ASSIGNMENT
What number of lines in the entries below include the string "rangle"? Respond with that number alone.

SUPPLIED RECORDS
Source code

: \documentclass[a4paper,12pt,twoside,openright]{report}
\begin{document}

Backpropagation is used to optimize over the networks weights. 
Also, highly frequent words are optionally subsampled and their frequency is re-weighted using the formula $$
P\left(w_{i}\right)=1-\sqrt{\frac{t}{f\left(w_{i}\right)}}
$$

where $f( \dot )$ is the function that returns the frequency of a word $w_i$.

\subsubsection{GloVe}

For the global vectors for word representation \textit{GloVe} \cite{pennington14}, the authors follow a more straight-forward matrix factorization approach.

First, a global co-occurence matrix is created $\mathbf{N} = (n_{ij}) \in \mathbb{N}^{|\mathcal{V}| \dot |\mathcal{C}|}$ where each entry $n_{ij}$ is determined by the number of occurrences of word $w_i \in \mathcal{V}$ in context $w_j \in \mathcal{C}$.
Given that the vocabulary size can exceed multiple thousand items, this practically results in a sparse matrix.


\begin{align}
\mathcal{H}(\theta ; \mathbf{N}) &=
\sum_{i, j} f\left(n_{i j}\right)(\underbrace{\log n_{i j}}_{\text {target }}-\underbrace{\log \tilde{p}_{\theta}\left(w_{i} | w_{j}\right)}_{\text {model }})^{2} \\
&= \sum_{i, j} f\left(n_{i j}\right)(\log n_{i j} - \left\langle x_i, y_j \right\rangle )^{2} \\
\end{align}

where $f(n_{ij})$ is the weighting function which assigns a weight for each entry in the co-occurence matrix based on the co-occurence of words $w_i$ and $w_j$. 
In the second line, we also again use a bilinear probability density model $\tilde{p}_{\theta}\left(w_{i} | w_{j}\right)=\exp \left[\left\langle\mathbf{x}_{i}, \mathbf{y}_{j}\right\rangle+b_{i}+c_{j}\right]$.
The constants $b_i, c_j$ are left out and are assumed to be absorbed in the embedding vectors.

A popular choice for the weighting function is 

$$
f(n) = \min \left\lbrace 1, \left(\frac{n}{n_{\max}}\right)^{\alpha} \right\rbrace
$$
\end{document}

ANSWER
2